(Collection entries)
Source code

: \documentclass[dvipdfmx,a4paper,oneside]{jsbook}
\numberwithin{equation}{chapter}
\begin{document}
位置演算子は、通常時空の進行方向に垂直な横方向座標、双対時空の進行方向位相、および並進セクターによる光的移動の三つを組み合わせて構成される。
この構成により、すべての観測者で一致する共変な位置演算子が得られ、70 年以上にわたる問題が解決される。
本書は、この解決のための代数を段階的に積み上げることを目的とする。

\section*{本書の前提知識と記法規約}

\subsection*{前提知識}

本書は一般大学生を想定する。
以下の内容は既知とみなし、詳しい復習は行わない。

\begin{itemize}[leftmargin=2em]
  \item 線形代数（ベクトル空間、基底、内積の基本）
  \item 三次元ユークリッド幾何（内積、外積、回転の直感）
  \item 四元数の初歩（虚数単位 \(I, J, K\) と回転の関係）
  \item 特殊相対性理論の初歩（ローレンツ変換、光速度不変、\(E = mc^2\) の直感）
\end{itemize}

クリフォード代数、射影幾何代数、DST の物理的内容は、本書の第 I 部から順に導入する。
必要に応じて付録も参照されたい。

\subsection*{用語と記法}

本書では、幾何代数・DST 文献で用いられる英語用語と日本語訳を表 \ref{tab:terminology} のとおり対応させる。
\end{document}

---

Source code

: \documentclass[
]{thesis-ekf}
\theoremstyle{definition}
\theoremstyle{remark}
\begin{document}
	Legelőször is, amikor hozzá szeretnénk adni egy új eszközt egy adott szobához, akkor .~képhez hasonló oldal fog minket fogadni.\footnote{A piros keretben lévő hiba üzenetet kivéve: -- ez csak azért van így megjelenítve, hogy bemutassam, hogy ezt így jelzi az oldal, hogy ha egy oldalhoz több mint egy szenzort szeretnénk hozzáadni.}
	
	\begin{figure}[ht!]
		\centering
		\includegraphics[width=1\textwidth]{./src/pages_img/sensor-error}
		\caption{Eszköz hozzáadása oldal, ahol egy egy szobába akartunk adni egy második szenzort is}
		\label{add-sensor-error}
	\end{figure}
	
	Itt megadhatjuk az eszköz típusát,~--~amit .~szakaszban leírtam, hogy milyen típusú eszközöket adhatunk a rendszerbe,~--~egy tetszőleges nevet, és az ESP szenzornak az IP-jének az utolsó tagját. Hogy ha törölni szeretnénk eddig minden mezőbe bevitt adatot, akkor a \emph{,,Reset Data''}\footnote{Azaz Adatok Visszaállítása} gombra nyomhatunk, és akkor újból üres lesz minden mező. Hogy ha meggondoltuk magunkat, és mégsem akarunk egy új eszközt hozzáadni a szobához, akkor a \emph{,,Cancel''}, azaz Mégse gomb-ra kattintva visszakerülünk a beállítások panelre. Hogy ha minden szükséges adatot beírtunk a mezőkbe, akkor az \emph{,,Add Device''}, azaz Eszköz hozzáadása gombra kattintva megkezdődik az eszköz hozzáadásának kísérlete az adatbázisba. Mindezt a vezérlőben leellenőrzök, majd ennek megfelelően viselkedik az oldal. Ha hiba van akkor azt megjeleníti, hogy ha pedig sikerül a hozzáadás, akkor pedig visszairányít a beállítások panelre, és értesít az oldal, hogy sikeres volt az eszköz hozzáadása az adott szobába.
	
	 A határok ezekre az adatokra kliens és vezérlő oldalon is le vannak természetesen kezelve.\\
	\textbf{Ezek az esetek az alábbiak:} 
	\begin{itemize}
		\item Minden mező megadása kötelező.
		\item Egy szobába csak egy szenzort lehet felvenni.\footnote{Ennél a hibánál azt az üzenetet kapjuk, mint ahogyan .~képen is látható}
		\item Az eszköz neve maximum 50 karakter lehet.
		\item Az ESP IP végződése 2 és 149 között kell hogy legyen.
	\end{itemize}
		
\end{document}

--

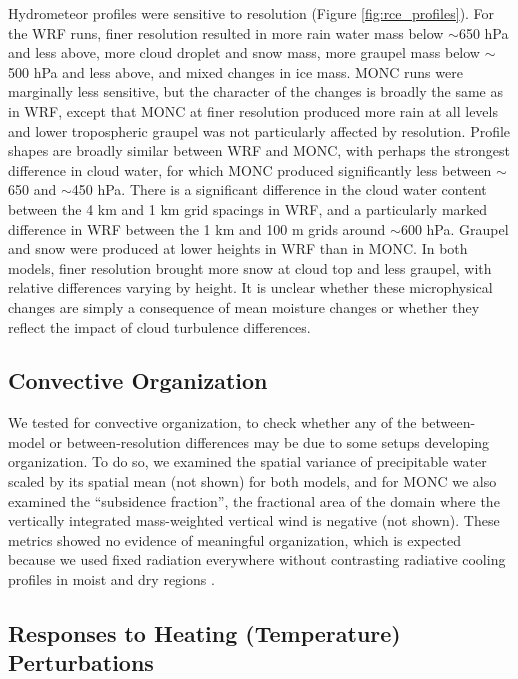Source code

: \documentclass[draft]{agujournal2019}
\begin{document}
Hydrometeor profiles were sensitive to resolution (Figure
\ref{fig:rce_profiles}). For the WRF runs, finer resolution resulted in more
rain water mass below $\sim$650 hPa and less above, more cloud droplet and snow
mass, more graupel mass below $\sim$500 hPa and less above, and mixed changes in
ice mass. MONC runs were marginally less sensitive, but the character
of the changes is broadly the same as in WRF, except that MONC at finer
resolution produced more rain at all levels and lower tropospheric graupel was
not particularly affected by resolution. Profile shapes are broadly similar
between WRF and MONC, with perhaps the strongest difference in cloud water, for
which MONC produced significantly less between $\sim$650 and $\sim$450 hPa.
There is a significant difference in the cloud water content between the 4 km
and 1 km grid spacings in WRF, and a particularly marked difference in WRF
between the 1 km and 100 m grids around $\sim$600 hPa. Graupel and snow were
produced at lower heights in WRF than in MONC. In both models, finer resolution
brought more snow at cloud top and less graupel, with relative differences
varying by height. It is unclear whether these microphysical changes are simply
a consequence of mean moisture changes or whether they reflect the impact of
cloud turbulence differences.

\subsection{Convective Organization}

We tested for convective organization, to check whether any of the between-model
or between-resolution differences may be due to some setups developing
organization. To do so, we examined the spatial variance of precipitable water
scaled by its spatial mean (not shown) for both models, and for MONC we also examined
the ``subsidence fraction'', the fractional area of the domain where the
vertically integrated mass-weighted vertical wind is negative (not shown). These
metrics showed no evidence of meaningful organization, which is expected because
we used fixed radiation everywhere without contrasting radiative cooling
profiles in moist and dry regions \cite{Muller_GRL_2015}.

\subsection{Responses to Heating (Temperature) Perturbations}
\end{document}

What to work on — Whenever the string "akkor" turns up in a line of the data, copy that line.

Answer space —
	Legelőször is, amikor hozzá szeretnénk adni egy új eszközt egy adott szobához, akkor .~képhez hasonló oldal fog minket fogadni.\footnote{A piros keretben lévő hiba üzenetet kivéve: -- ez csak azért van így megjelenítve, hogy bemutassam, hogy ezt így jelzi az oldal, hogy ha egy oldalhoz több mint egy szenzort szeretnénk hozzáadni.}
	Itt megadhatjuk az eszköz típusát,~--~amit .~szakaszban leírtam, hogy milyen típusú eszközöket adhatunk a rendszerbe,~--~egy tetszőleges nevet, és az ESP szenzornak az IP-jének az utolsó tagját. Hogy ha törölni szeretnénk eddig minden mezőbe bevitt adatot, akkor a \emph{,,Reset Data''}\footnote{Azaz Adatok Visszaállítása} gombra nyomhatunk, és akkor újból üres lesz minden mező. Hogy ha meggondoltuk magunkat, és mégsem akarunk egy új eszközt hozzáadni a szobához, akkor a \emph{,,Cancel''}, azaz Mégse gomb-ra kattintva visszakerülünk a beállítások panelre. Hogy ha minden szükséges adatot beírtunk a mezőkbe, akkor az \emph{,,Add Device''}, azaz Eszköz hozzáadása gombra kattintva megkezdődik az eszköz hozzáadásának kísérlete az adatbázisba. Mindezt a vezérlőben leellenőrzök, majd ennek megfelelően viselkedik az oldal. Ha hiba van akkor azt megjeleníti, hogy ha pedig sikerül a hozzáadás, akkor pedig visszairányít a beállítások panelre, és értesít az oldal, hogy sikeres volt az eszköz hozzáadása az adott szobába.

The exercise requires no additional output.